CRISPR/Cas12a and immuno-RCA based electrochemical biosensor for detecting pathogenic bacteria

Abstract

Scheme 1 Schematic illustration of immuno-RCA and Cas12a based electrochemical biosensor for quantitative analysis of E. coli O157:H7. • An electrochemical biosensor based on CRISPR was established to detect bacteria. • The electrochemical biosensor can be used in the detection of actual samples. • The immuno-RCA was used to amplify the activity of CRISPR/Cas12a system. • Have a wide detection range from 10 to 10 7 CFU•mL −1 , with a LOD of 10 CFU·mL −1 . Rapid, simple, and sensitive detection of food-borne pathogenic bacteria is extremely important for preventing and controlling food-borne diseases.
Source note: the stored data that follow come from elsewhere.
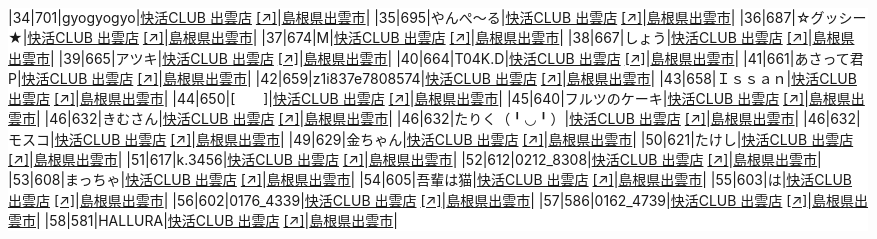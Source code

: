 |34|701|<span class="rank-name-pd">gyogyogyo</span>|<a href="/darts/rank/shops/42212.html">快活CLUB 出雲店</a> <a href="https://vs.phoenixdarts.com/jp/shop/shopDetailInfo/s_42212?s_seq=42212">[↗]</a>|<a href="/darts/rank/島根県/出雲市">島根県出雲市</a>|
|35|695|<span class="rank-name-pd">やんぺ〜る</span>|<a href="/darts/rank/shops/42212.html">快活CLUB 出雲店</a> <a href="https://vs.phoenixdarts.com/jp/shop/shopDetailInfo/s_42212?s_seq=42212">[↗]</a>|<a href="/darts/rank/島根県/出雲市">島根県出雲市</a>|
|36|687|<span class="rank-name-pd">☆グッシー★</span>|<a href="/darts/rank/shops/42212.html">快活CLUB 出雲店</a> <a href="https://vs.phoenixdarts.com/jp/shop/shopDetailInfo/s_42212?s_seq=42212">[↗]</a>|<a href="/darts/rank/島根県/出雲市">島根県出雲市</a>|
|37|674|<span class="rank-name-pd">M</span>|<a href="/darts/rank/shops/42212.html">快活CLUB 出雲店</a> <a href="https://vs.phoenixdarts.com/jp/shop/shopDetailInfo/s_42212?s_seq=42212">[↗]</a>|<a href="/darts/rank/島根県/出雲市">島根県出雲市</a>|
|38|667|<span class="rank-name-pd">しょう</span>|<a href="/darts/rank/shops/42212.html">快活CLUB 出雲店</a> <a href="https://vs.phoenixdarts.com/jp/shop/shopDetailInfo/s_42212?s_seq=42212">[↗]</a>|<a href="/darts/rank/島根県/出雲市">島根県出雲市</a>|
|39|665|<span class="rank-name-pd">アツキ</span>|<a href="/darts/rank/shops/42212.html">快活CLUB 出雲店</a> <a href="https://vs.phoenixdarts.com/jp/shop/shopDetailInfo/s_42212?s_seq=42212">[↗]</a>|<a href="/darts/rank/島根県/出雲市">島根県出雲市</a>|
|40|664|<span class="rank-name-pd">T04K.D</span>|<a href="/darts/rank/shops/42212.html">快活CLUB 出雲店</a> <a href="https://vs.phoenixdarts.com/jp/shop/shopDetailInfo/s_42212?s_seq=42212">[↗]</a>|<a href="/darts/rank/島根県/出雲市">島根県出雲市</a>|
|41|661|<span class="rank-name-pd">あさって君P</span>|<a href="/darts/rank/shops/42212.html">快活CLUB 出雲店</a> <a href="https://vs.phoenixdarts.com/jp/shop/shopDetailInfo/s_42212?s_seq=42212">[↗]</a>|<a href="/darts/rank/島根県/出雲市">島根県出雲市</a>|
|42|659|<span class="rank-name-pd">z1i837e7808574</span>|<a href="/darts/rank/shops/42212.html">快活CLUB 出雲店</a> <a href="https://vs.phoenixdarts.com/jp/shop/shopDetailInfo/s_42212?s_seq=42212">[↗]</a>|<a href="/darts/rank/島根県/出雲市">島根県出雲市</a>|
|43|658|<span class="rank-name-pd">Ｉｓｓａｎ</span>|<a href="/darts/rank/shops/42212.html">快活CLUB 出雲店</a> <a href="https://vs.phoenixdarts.com/jp/shop/shopDetailInfo/s_42212?s_seq=42212">[↗]</a>|<a href="/darts/rank/島根県/出雲市">島根県出雲市</a>|
|44|650|<span class="rank-name-pd">[　　]</span>|<a href="/darts/rank/shops/42212.html">快活CLUB 出雲店</a> <a href="https://vs.phoenixdarts.com/jp/shop/shopDetailInfo/s_42212?s_seq=42212">[↗]</a>|<a href="/darts/rank/島根県/出雲市">島根県出雲市</a>|
|45|640|<span class="rank-name-pd">フルツのケーキ</span>|<a href="/darts/rank/shops/42212.html">快活CLUB 出雲店</a> <a href="https://vs.phoenixdarts.com/jp/shop/shopDetailInfo/s_42212?s_seq=42212">[↗]</a>|<a href="/darts/rank/島根県/出雲市">島根県出雲市</a>|
|46|632|<span class="rank-name-pd">きむさん</span>|<a href="/darts/rank/shops/42212.html">快活CLUB 出雲店</a> <a href="https://vs.phoenixdarts.com/jp/shop/shopDetailInfo/s_42212?s_seq=42212">[↗]</a>|<a href="/darts/rank/島根県/出雲市">島根県出雲市</a>|
|46|632|<span class="rank-name-pd">たりく（╹◡╹）</span>|<a href="/darts/rank/shops/42212.html">快活CLUB 出雲店</a> <a href="https://vs.phoenixdarts.com/jp/shop/shopDetailInfo/s_42212?s_seq=42212">[↗]</a>|<a href="/darts/rank/島根県/出雲市">島根県出雲市</a>|
|46|632|<span class="rank-name-pd">モスコ</span>|<a href="/darts/rank/shops/42212.html">快活CLUB 出雲店</a> <a href="https://vs.phoenixdarts.com/jp/shop/shopDetailInfo/s_42212?s_seq=42212">[↗]</a>|<a href="/darts/rank/島根県/出雲市">島根県出雲市</a>|
|49|629|<span class="rank-name-pd">金ちゃん</span>|<a href="/darts/rank/shops/42212.html">快活CLUB 出雲店</a> <a href="https://vs.phoenixdarts.com/jp/shop/shopDetailInfo/s_42212?s_seq=42212">[↗]</a>|<a href="/darts/rank/島根県/出雲市">島根県出雲市</a>|
|50|621|<span class="rank-name-pd">たけし</span>|<a href="/darts/rank/shops/42212.html">快活CLUB 出雲店</a> <a href="https://vs.phoenixdarts.com/jp/shop/shopDetailInfo/s_42212?s_seq=42212">[↗]</a>|<a href="/darts/rank/島根県/出雲市">島根県出雲市</a>|
|51|617|<span class="rank-name-pd">k.3456</span>|<a href="/darts/rank/shops/42212.html">快活CLUB 出雲店</a> <a href="https://vs.phoenixdarts.com/jp/shop/shopDetailInfo/s_42212?s_seq=42212">[↗]</a>|<a href="/darts/rank/島根県/出雲市">島根県出雲市</a>|
|52|612|<span class="rank-name-pd">0212_8308</span>|<a href="/darts/rank/shops/42212.html">快活CLUB 出雲店</a> <a href="https://vs.phoenixdarts.com/jp/shop/shopDetailInfo/s_42212?s_seq=42212">[↗]</a>|<a href="/darts/rank/島根県/出雲市">島根県出雲市</a>|
|53|608|<span class="rank-name-pd">まっちゃ</span>|<a href="/darts/rank/shops/42212.html">快活CLUB 出雲店</a> <a href="https://vs.phoenixdarts.com/jp/shop/shopDetailInfo/s_42212?s_seq=42212">[↗]</a>|<a href="/darts/rank/島根県/出雲市">島根県出雲市</a>|
|54|605|<span class="rank-name-pd">吾輩は猫</span>|<a href="/darts/rank/shops/42212.html">快活CLUB 出雲店</a> <a href="https://vs.phoenixdarts.com/jp/shop/shopDetailInfo/s_42212?s_seq=42212">[↗]</a>|<a href="/darts/rank/島根県/出雲市">島根県出雲市</a>|
|55|603|<span class="rank-name-pd">は</span>|<a href="/darts/rank/shops/42212.html">快活CLUB 出雲店</a> <a href="https://vs.phoenixdarts.com/jp/shop/shopDetailInfo/s_42212?s_seq=42212">[↗]</a>|<a href="/darts/rank/島根県/出雲市">島根県出雲市</a>|
|56|602|<span class="rank-name-pd">0176_4339</span>|<a href="/darts/rank/shops/42212.html">快活CLUB 出雲店</a> <a href="https://vs.phoenixdarts.com/jp/shop/shopDetailInfo/s_42212?s_seq=42212">[↗]</a>|<a href="/darts/rank/島根県/出雲市">島根県出雲市</a>|
|57|586|<span class="rank-name-pd">0162_4739</span>|<a href="/darts/rank/shops/42212.html">快活CLUB 出雲店</a> <a href="https://vs.phoenixdarts.com/jp/shop/shopDetailInfo/s_42212?s_seq=42212">[↗]</a>|<a href="/darts/rank/島根県/出雲市">島根県出雲市</a>|
|58|581|<span class="rank-name-pd">HALLURA</span>|<a href="/darts/rank/shops/42212.html">快活CLUB 出雲店</a> <a href="https://vs.phoenixdarts.com/jp/shop/shopDetailInfo/s_42212?s_seq=42212">[↗]</a>|<a href="/darts/rank/島根県/出雲市">島根県出雲市</a>|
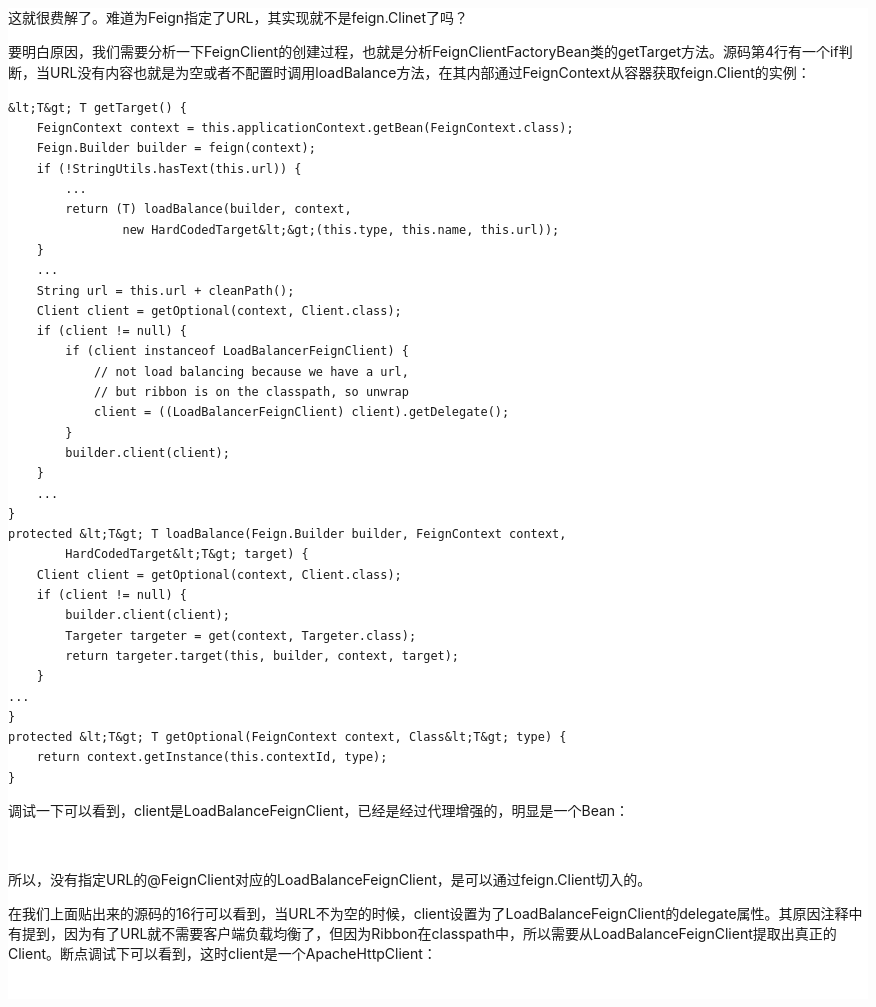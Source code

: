 这就很费解了。难道为Feign指定了URL，其实现就不是feign.Clinet了吗？

要明白原因，我们需要分析一下FeignClient的创建过程，也就是分析FeignClientFactoryBean类的getTarget方法。源码第4行有一个if判断，当URL没有内容也就是为空或者不配置时调用loadBalance方法，在其内部通过FeignContext从容器获取feign.Client的实例：

```
&lt;T&gt; T getTarget() {
	FeignContext context = this.applicationContext.getBean(FeignContext.class);
	Feign.Builder builder = feign(context);
	if (!StringUtils.hasText(this.url)) {
		...
		return (T) loadBalance(builder, context,
				new HardCodedTarget&lt;&gt;(this.type, this.name, this.url));
	}
	...
	String url = this.url + cleanPath();
	Client client = getOptional(context, Client.class);
	if (client != null) {
		if (client instanceof LoadBalancerFeignClient) {
			// not load balancing because we have a url,
			// but ribbon is on the classpath, so unwrap
			client = ((LoadBalancerFeignClient) client).getDelegate();
		}
		builder.client(client);
	}
	...
}
protected &lt;T&gt; T loadBalance(Feign.Builder builder, FeignContext context,
		HardCodedTarget&lt;T&gt; target) {
	Client client = getOptional(context, Client.class);
	if (client != null) {
		builder.client(client);
		Targeter targeter = get(context, Targeter.class);
		return targeter.target(this, builder, context, target);
	}
...
}
protected &lt;T&gt; T getOptional(FeignContext context, Class&lt;T&gt; type) {
	return context.getInstance(this.contextId, type);
}

```

调试一下可以看到，client是LoadBalanceFeignClient，已经是经过代理增强的，明显是一个Bean：

<img src="https://static001.geekbang.org/resource/image/05/fd/0510e28cd764aaf7f1b4b4ca03049ffd.png" alt="">

所以，没有指定URL的@FeignClient对应的LoadBalanceFeignClient，是可以通过feign.Client切入的。

在我们上面贴出来的源码的16行可以看到，当URL不为空的时候，client设置为了LoadBalanceFeignClient的delegate属性。其原因注释中有提到，因为有了URL就不需要客户端负载均衡了，但因为Ribbon在classpath中，所以需要从LoadBalanceFeignClient提取出真正的Client。断点调试下可以看到，这时client是一个ApacheHttpClient：

<img src="https://static001.geekbang.org/resource/image/1b/30/1b872a900be7327f74bc09bde4c54230.png" alt="">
Herein, an electrochemical biosensor based on CRISPR/Cas12a combined with immuno-rolling circle amplification (immuno-RCA) was developed for detecting the pathogenic bacterium, Escherichia coli O157:H7. Based on a sandwich-type immunoassay on magnetic beads, immuno-RCA generated long single-stranded DNA with abundant E. coli O157:H7-specific aptamers and target repeated sequences, which allowed recognition and binding of E. coli O157:H7 and complex formation by CRISPR/Cas12a and crRNA, respectively. Stimulation of Cas12a produced trans- cleavage activity toward a non-specific methylene blue labeled DNA hairpin probe on the electrode surface. In the presence of E. coli O157:H7, the CRISPR/Cas12a non-specific trans- cleavage activity was triggered, the hairpin DNA on the Au electrode was cleaved, and the peak current was altered. Under optimal conditions, the developed biosensor presented a broad dynamic detection range from 10 to 10 7 CFU·mL −1 , with a detection limit of 10 CFU·mL −1 . Moreover, the biosensor did not exhibit any cross-reactivity with other non-target bacteria. These results revealed that the developed biosensor is a simple, sensitivity, and specific platform for E. coli O157:H7 detection.